Below are the entries. Transcribe exactly the lines from the one with "Calculer la somme de deux nombres donnés." through the one with "de bons choix).", ends included, and leave out all others.

___

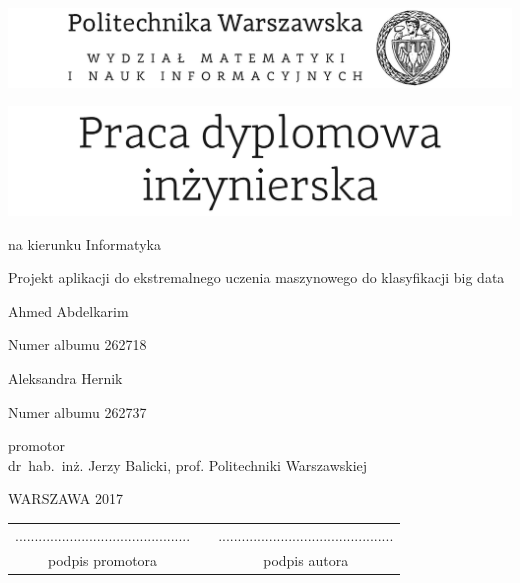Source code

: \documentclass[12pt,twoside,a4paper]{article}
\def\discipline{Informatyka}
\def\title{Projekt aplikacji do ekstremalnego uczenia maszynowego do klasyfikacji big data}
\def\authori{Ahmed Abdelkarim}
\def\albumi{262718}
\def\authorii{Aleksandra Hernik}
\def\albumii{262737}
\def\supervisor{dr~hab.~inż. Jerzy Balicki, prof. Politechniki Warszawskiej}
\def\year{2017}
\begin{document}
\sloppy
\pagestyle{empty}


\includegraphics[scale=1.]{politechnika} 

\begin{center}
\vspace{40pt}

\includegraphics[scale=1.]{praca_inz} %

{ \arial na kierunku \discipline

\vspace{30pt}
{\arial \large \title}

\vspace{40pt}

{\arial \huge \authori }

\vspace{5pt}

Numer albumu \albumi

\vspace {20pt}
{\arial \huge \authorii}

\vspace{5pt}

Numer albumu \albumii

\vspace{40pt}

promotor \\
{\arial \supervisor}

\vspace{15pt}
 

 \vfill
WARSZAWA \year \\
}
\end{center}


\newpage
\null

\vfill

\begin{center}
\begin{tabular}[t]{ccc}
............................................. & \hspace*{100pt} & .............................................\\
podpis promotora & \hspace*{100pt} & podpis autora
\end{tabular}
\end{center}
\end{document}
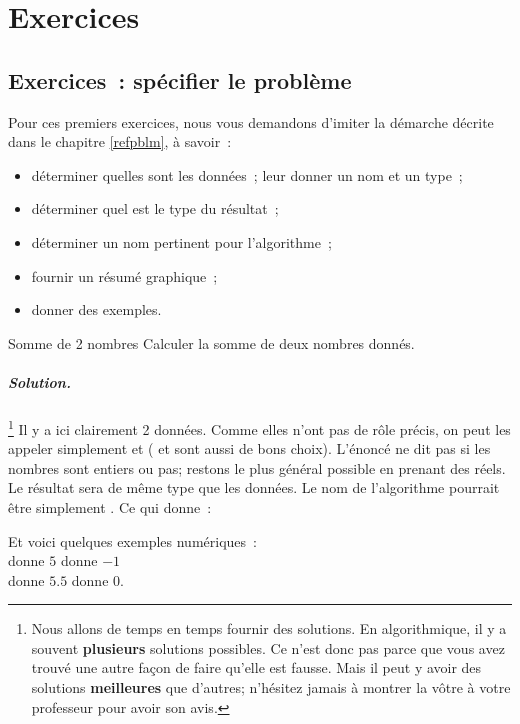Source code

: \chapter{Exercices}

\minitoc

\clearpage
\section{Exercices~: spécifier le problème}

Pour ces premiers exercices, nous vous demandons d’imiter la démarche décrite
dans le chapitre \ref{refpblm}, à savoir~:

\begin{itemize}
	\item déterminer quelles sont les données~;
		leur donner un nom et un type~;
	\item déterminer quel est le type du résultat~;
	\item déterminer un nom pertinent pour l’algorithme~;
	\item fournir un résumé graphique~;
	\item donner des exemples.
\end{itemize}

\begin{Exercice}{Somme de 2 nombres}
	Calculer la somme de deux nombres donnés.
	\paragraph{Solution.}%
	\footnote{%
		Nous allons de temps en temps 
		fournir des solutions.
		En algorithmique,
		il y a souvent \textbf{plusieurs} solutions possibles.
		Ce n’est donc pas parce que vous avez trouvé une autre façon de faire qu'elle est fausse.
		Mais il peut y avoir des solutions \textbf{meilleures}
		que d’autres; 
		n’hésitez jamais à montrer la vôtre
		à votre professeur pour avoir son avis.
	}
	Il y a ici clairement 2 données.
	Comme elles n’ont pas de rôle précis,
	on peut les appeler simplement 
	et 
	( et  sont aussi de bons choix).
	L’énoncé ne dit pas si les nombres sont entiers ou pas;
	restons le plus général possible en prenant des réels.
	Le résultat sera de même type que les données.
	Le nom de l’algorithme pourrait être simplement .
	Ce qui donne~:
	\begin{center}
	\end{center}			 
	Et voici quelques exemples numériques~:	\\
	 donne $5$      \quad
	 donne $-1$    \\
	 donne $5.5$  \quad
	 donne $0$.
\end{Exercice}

___

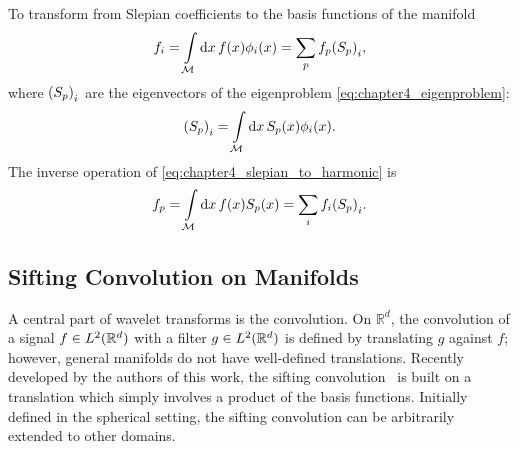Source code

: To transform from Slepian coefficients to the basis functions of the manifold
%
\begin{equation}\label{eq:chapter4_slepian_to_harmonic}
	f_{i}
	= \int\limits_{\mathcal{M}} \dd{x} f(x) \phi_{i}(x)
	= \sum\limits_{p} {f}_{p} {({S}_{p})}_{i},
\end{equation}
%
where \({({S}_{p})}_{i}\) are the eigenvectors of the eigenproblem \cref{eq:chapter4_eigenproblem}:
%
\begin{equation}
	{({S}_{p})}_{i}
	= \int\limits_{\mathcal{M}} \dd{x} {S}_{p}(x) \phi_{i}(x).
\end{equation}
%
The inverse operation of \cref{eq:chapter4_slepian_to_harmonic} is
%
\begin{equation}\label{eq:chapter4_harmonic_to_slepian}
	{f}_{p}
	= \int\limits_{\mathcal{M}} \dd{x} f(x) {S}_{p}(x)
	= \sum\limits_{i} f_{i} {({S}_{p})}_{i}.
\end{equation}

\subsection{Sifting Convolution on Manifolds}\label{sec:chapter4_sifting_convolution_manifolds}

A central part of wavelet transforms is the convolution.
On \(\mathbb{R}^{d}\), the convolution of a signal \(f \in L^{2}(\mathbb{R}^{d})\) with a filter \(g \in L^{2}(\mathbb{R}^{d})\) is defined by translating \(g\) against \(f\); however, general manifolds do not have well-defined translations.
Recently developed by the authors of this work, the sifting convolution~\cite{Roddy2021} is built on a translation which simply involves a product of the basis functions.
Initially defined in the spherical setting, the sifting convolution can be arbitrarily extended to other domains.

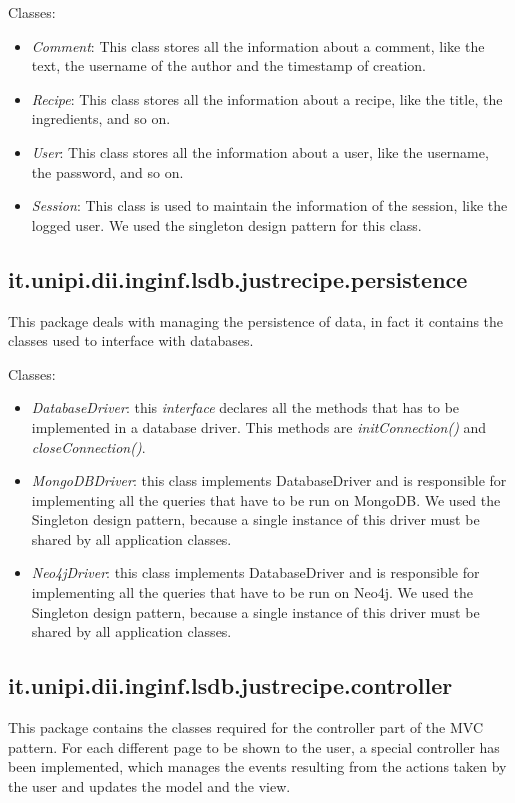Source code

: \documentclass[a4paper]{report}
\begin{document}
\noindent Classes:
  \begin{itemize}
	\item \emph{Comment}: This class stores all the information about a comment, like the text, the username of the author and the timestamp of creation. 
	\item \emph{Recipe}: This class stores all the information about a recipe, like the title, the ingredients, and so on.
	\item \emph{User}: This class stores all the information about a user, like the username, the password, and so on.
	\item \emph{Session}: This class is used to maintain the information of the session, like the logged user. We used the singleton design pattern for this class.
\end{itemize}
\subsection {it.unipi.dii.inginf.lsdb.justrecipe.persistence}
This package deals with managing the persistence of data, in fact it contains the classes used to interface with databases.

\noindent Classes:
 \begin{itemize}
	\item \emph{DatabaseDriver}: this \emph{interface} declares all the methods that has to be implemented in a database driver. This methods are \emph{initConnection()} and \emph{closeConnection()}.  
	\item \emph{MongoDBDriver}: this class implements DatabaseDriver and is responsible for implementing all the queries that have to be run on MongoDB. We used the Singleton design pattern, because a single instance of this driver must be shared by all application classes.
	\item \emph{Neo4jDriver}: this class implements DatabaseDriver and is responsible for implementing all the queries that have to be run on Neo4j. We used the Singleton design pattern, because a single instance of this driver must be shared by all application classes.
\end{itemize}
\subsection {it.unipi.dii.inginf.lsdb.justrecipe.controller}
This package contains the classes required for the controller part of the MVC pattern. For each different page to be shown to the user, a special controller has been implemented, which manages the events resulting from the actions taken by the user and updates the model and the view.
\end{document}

___

Result of the exercise:
	Calculer la somme de deux nombres donnés.
	\paragraph{Solution.}%
	\footnote{%
		Nous allons de temps en temps 
		fournir des solutions.
		En algorithmique,
		il y a souvent \textbf{plusieurs} solutions possibles.
		Ce n’est donc pas parce que vous avez trouvé une autre façon de faire qu'elle est fausse.
		Mais il peut y avoir des solutions \textbf{meilleures}
		que d’autres; 
		n’hésitez jamais à montrer la vôtre
		à votre professeur pour avoir son avis.
	}
	Il y a ici clairement 2 données.
	Comme elles n’ont pas de rôle précis,
	on peut les appeler simplement 
	et 
	( et  sont aussi de bons choix).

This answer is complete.